🤖 Science & Emerging Tech

How ChatGPT, the internet’s buzziest AI chatbot, actually works

Tuesday, Dec 13, 2022

Images: OpenAI/The DONUT

It’s been two weeks since ChatGPT was made public via OpenAI’s website. Since then, the AI chatbot has already garnered more than one million users, who have prompted the tech to do everything from pen essays, to write and debug code, to create a biblical verse in the style of the King James Bible explaining how to remove a peanut butter sandwich from the VCR (read that one here).

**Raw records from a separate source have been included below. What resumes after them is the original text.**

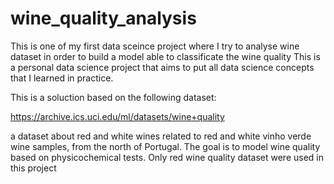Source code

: # wine_quality_analysis
This is one of my first data sceince project where I try to analyse wine dataset in order to build a model able to classificate the wine quality
This is a personal data science project that aims to  put all data science concepts that I learned in practice.

This is a soluction based on the following dataset:

https://archive.ics.uci.edu/ml/datasets/wine+quality

a dataset about red and white wines related to red and white vinho verde wine samples, from the north of Portugal. The goal is to model wine quality based on physicochemical tests.
Only red wine quality dataset were used in this project

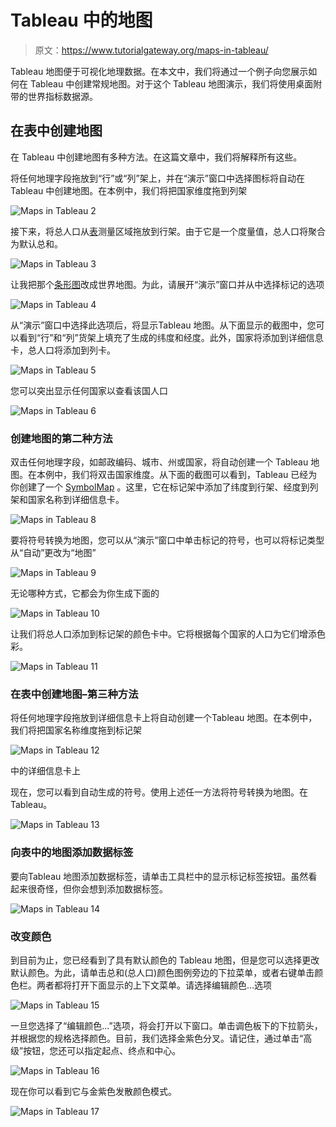 # Tableau 中的地图

> 原文：<https://www.tutorialgateway.org/maps-in-tableau/>

Tableau 地图便于可视化地理数据。在本文中，我们将通过一个例子向您展示如何在 Tableau 中创建常规地图。对于这个 Tableau 地图演示，我们将使用桌面附带的世界指标数据源。

## 在表中创建地图

在 Tableau 中创建地图有多种方法。在这篇文章中，我们将解释所有这些。

将任何地理字段拖放到“行”或“列”架上，并在“演示”窗口中选择图标将自动在 Tableau 中创建地图。在本例中，我们将把国家维度拖到列架

![Maps in Tableau 2](img/4127166e48942a05f2bf98883677ab28.png)

接下来，将总人口从[表](https://www.tutorialgateway.org/tableau/)测量区域拖放到行架。由于它是一个度量值，总人口将聚合为默认总和。

![Maps in Tableau 3](img/7b5a287bbfc8b413fef4c22409922fd9.png)

让我把那个[条形图](https://www.tutorialgateway.org/bar-chart-in-tableau/)改成世界地图。为此，请展开“演示”窗口并从中选择标记的选项

![Maps in Tableau 4](img/5f2918fcfe2e4db61f489ed8a42a6a3e.png)

从“演示”窗口中选择此选项后，将显示Tableau 地图。从下面显示的截图中，您可以看到“行”和“列”货架上填充了生成的纬度和经度。此外，国家将添加到详细信息卡，总人口将添加到列卡。

![Maps in Tableau 5](img/500902b5cc798f7dd6f195ed41f8e081.png)

您可以突出显示任何国家以查看该国人口

![Maps in Tableau 6](img/10205466d23025de3dc94f9058182bae.png)

### 创建地图的第二种方法

双击任何地理字段，如邮政编码、城市、州或国家，将自动创建一个 Tableau 地图。在本例中，我们将双击国家维度。从下面的截图可以看到，Tableau 已经为你创建了一个 [SymbolMap](https://www.tutorialgateway.org/how-to-create-a-map-in-tableau/) 。这里，它在标记架中添加了纬度到行架、经度到列架和国家名称到详细信息卡。

![Maps in Tableau 8](img/8d157edc5e10c3ef6859ba58434ae7a5.png)

要将符号转换为地图，您可以从“演示”窗口中单击标记的符号，也可以将标记类型从“自动”更改为“地图”

![Maps in Tableau 9](img/efe766bc77f88891c78bad305d3c8a02.png)

无论哪种方式，它都会为你生成下面的

![Maps in Tableau 10](img/e1a57f4142c45073958a31702afe3918.png)

让我们将总人口添加到标记架的颜色卡中。它将根据每个国家的人口为它们增添色彩。

![Maps in Tableau 11](img/d95488fded60aad5ecb5239684624aa6.png)

### 在表中创建地图–第三种方法

将任何地理字段拖放到详细信息卡上将自动创建一个Tableau 地图。在本例中，我们将把国家名称维度拖到标记架

![Maps in Tableau 12](img/cd8b3625f367be7957803576c01e3a55.png)

中的详细信息卡上

现在，您可以看到自动生成的符号。使用上述任一方法将符号转换为地图。在 Tableau。

![Maps in Tableau 13](img/5cd2b37eb312361472d00017959f5cdc.png)

### 向表中的地图添加数据标签

要向Tableau 地图添加数据标签，请单击工具栏中的显示标记标签按钮。虽然看起来很奇怪，但你会想到添加数据标签。

![Maps in Tableau 14](img/7ac6d448675753d4a23ccf34ddb97204.png)

### 改变颜色

到目前为止，您已经看到了具有默认颜色的 Tableau 地图，但是您可以选择更改默认颜色。为此，请单击总和(总人口)颜色图例旁边的下拉菜单，或者右键单击颜色栏。两者都将打开下面显示的上下文菜单。请选择编辑颜色…选项

![Maps in Tableau 15](img/5d924bc501a4ff409fd54264dc6f35e5.png)

一旦您选择了“编辑颜色...”选项，将会打开以下窗口。单击调色板下的下拉箭头，并根据您的规格选择颜色。目前，我们选择金紫色分叉。请记住，通过单击“高级”按钮，您还可以指定起点、终点和中心。

![Maps in Tableau 16](img/cd066cb97c51c80e5580535649e11a4f.png)

现在你可以看到它与金紫色发散颜色模式。

![Maps in Tableau 17](img/ad668f137c6127ed0493e2a257678d51.png)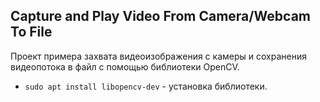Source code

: ## Capture and Play Video From Camera/Webcam To File

Проект примера захвата видеоизображения с камеры и сохранения видеопотока в файл с помощью библиотеки OpenCV.

* `sudo apt install libopencv-dev` - установка библиотеки.

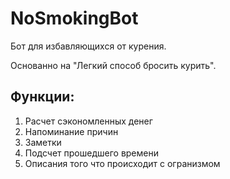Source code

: # NoSmokingBot
Бот для избавляющихся от курения. 

Основанно на "Легкий способ бросить курить".

## Функции:
1. Расчет сэкономленных денег
2. Напоминание причин
3. Заметки
4. Подсчет прошедшего времени
5. Описания того что происходит с огранизмом

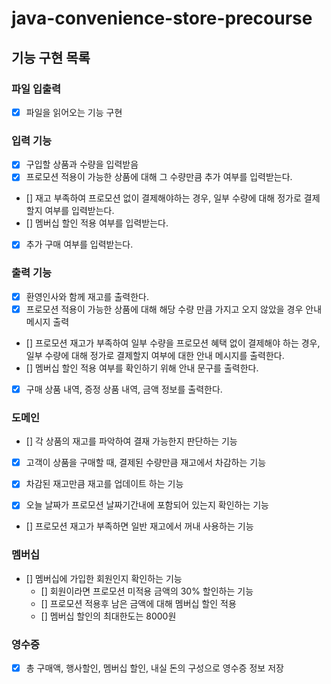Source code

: # java-convenience-store-precourse


## 기능 구현 목록

### 파일 입출력
- [x] 파일을 읽어오는 기능 구현

### 입력 기능
- [x] 구입할 상품과 수량을 입력받음
- [x] 프로모션 적용이 가능한 상품에 대해 그 수량만큼 추가 여부를 입력받는다.
- [] 재고 부족하여 프로모션 없이 결제해야하는 경우, 일부 수량에 대해 정가로 결제할지 여부를 입력받는다.
- [] 멤버십 할인 적용 여부를 입력받는다.
- [x] 추가 구매 여부를 입력받는다.


### 출력 기능
- [x] 환영인사와 함께 재고를 출력한다.
- [x] 프로모션 적용이 가능한 상품에 대해 해당 수량 만큼 가지고 오지 않았을 경우 안내 메시지 출력
- [] 프로모션 재고가 부족하여 일부 수량을 프로모션 혜택 없이 결제해야 하는 경우, 일부 수량에 대해 정가로 결제할지 여부에 대한 안내 메시지를 출력한다.
- [] 멤버십 할인 적용 여부를 확인하기 위해 안내 문구를 출력한다.
- [x] 구매 상품 내역, 증정 상품 내역, 금액 정보를 출력한다.


### 도메인

- [] 각 상품의 재고를 파악하여 결재 가능한지 판단하는 기능 
- [x] 고객이 상품을 구매할 때, 결제된 수량만큼 재고에서 차감하는 기능
- [x] 차감된 재고만큼 재고를 업데이트 하는 기능

- [x] 오늘 날짜가 프로모션 날짜기간내에 포함되어 있는지 확인하는 기능
- [] 프로모션 재고가 부족하면 일반 재고에서 꺼내 사용하는 기능


### 멤버십

- [] 멤버십에 가입한 회원인지 확인하는 기능
  - [] 회원이라면 프로모션 미적용 금액의 30% 할인하는 기능
  - [] 프로모션 적용후 남은 금액에 대해 멤버십 할인 적용
  - [] 멤버십 할인의 최대한도는 8000원


### 영수증
- [x] 총 구매액, 행사할인, 멤버십 할인, 내실 돈의 구성으로 영수증 정보 저장
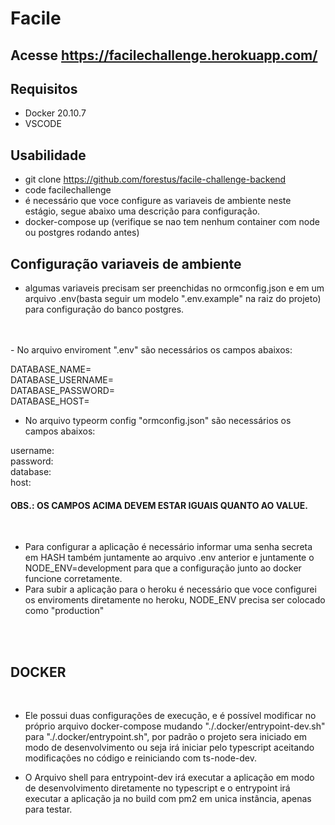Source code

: # Facile

## Acesse https://facilechallenge.herokuapp.com/

## Requisitos
 - Docker 20.10.7 
 - VSCODE

## Usabilidade

- git clone https://github.com/forestus/facile-challenge-backend
- code facilechallenge
- é necessário que voce configure as variaveis de ambiente neste estágio, segue abaixo uma descrição para configuração.
- docker-compose up (verifique se nao tem nenhum container com node ou postgres rodando antes)

## Configuração variaveis de ambiente

 - algumas variaveis precisam ser preenchidas no ormconfig.json e em um arquivo .env(basta seguir um modelo ".env.example" na raiz do projeto) para configuração do banco postgres.
</br>
</br>
 - No arquivo enviroment ".env" são necessários os campos abaixos: </br>

DATABASE_NAME= </br>
DATABASE_USERNAME= </br>
DATABASE_PASSWORD= </br>
DATABASE_HOST= </br>

 - No arquivo typeorm config "ormconfig.json" são necessários os campos abaixos: </br>

username: </br>
password: </br>
database: </br>
host: </br>

#### OBS.: OS CAMPOS ACIMA DEVEM ESTAR IGUAIS QUANTO AO VALUE.
</br>

 - Para configurar a aplicação é necessário informar uma senha secreta em HASH também juntamente ao arquivo .env anterior e juntamente o NODE_ENV=development para que a configuração junto ao docker funcione corretamente.
 - Para subir a aplicação para o heroku é necessário que voce configurei os enviroments diretamente no heroku, NODE_ENV precisa ser colocado como "production"
</br>
</br>

## DOCKER
</br>

 - Ele possui duas configurações de execução, e é possível modificar no próprio arquivo docker-compose mudando "./.docker/entrypoint-dev.sh" para  "./.docker/entrypoint.sh", por padrão o projeto sera iniciado em modo de desenvolvimento ou seja irá iniciar pelo typescript aceitando modificações no código e reiniciando com ts-node-dev.


 - O Arquivo shell para entrypoint-dev irá executar a aplicação em modo de desenvolvimento diretamente no typescript e o entrypoint irá executar a aplicação ja no build com pm2 em unica instância, apenas para testar.
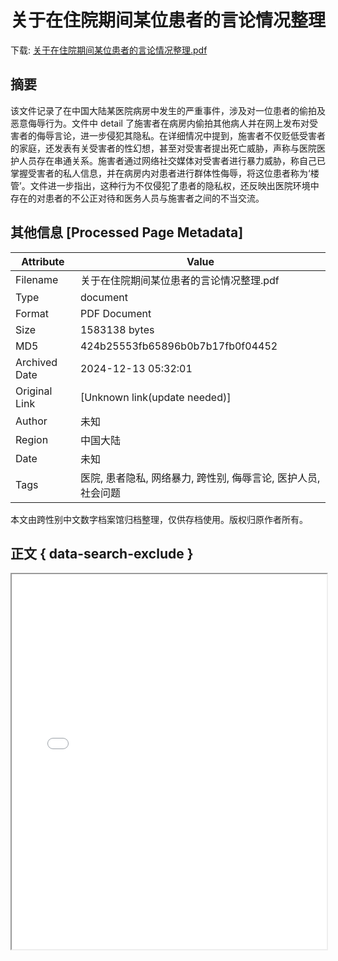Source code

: # 关于在住院期间某位患者的言论情况整理

<!-- tcd_download_link -->
下载: <a href="../关于在住院期间某位患者的言论情况整理.pdf" download>关于在住院期间某位患者的言论情况整理.pdf</a>
<!-- tcd_download_link_end -->

## 摘要

<!-- tcd_abstract -->
该文件记录了在中国大陆某医院病房中发生的严重事件，涉及对一位患者的偷拍及恶意侮辱行为。文件中 detail 了施害者在病房内偷拍其他病人并在网上发布对受害者的侮辱言论，进一步侵犯其隐私。在详细情况中提到，施害者不仅贬低受害者的家庭，还发表有关受害者的性幻想，甚至对受害者提出死亡威胁，声称与医院医护人员存在串通关系。施害者通过网络社交媒体对受害者进行暴力威胁，称自己已掌握受害者的私人信息，并在病房内对患者进行群体性侮辱，将这位患者称为‘楼管’。文件进一步指出，这种行为不仅侵犯了患者的隐私权，还反映出医院环境中存在的对患者的不公正对待和医务人员与施害者之间的不当交流。

<!-- tcd_abstract_end -->

## 其他信息 [Processed Page Metadata]

| Attribute       | Value                                  |
|-----------------|----------------------------------------|
| Filename        | 关于在住院期间某位患者的言论情况整理.pdf                             |
| Type            | document                                 |
| Format          | PDF Document                               |
| Size            | 1583138 bytes                           |
| MD5             | 424b25553fb65896b0b7b17fb0f04452                                  |
| Archived Date   | 2024-12-13 05:32:01                             |
| Original Link   | [Unknown link(update needed)]                         |
| Author          | 未知                               |
| Region          | 中国大陆                               |
| Date            | 未知                                 |
| Tags            | 医院, 患者隐私, 网络暴力, 跨性别, 侮辱言论, 医护人员, 社会问题                                 |

本文由跨性别中文数字档案馆归档整理，仅供存档使用。版权归原作者所有。


## 正文 { data-search-exclude }

<!-- tcd_main_text -->
<iframe src="../关于在住院期间某位患者的言论情况整理.pdf" width="100%" height="600px">
    <p>无法显示PDF，请下载查看。</p>
</iframe>
<!-- tcd_main_text_end -->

And the list could keep going for, well, almost infinity. Its use cases as a chatbot are basically limitless – if you can dream up a prompt, ChatGPT can carry it out.

🤔 How does it work?... While the bot’s interface is simple – just type in a request, question, etc. and you’ll promptly get a response – the underlying tech is anything but. ChatGPT is built on top of OpenAI’s GPT-3, which is one of the largest and most powerful language processing AI models created to date, with 175 billion parameters.

Language models operate on probability, constantly trying to guess the next word in a sentence. And GPT-3 is what’s referred to as a “neural network,” a mathematical system loosely modeled on the network of neurons in the brain. This type of tech, also used by Google Translate, learns skills by analyzing data.

  • GPT-3, for instance, was trained using 570 GB worth of text – or 300 billion words – obtained from books, Wikipedia, articles, forums, and other pieces of writing on the internet.

😬 Though as you may imagine, being trained on a mound of data found on the internet – the glorious cesspool that it is – ChatGPT has some… issues. It can pick up biases and stereotypes, and its responses aren’t always accurate. And even though OpenAI has tossed up some guardrails to stop the bot from turning to the dark side, it can still be tricked into becoming DarthGPT.

🤖🗣 Zoom out: ChatGPT isn’t the only AI language generator out there – though most aren’t available to the public. Similar tech has been created by Microsoft, Amazon, Stanford, and Google (remember the sentient AI debate?).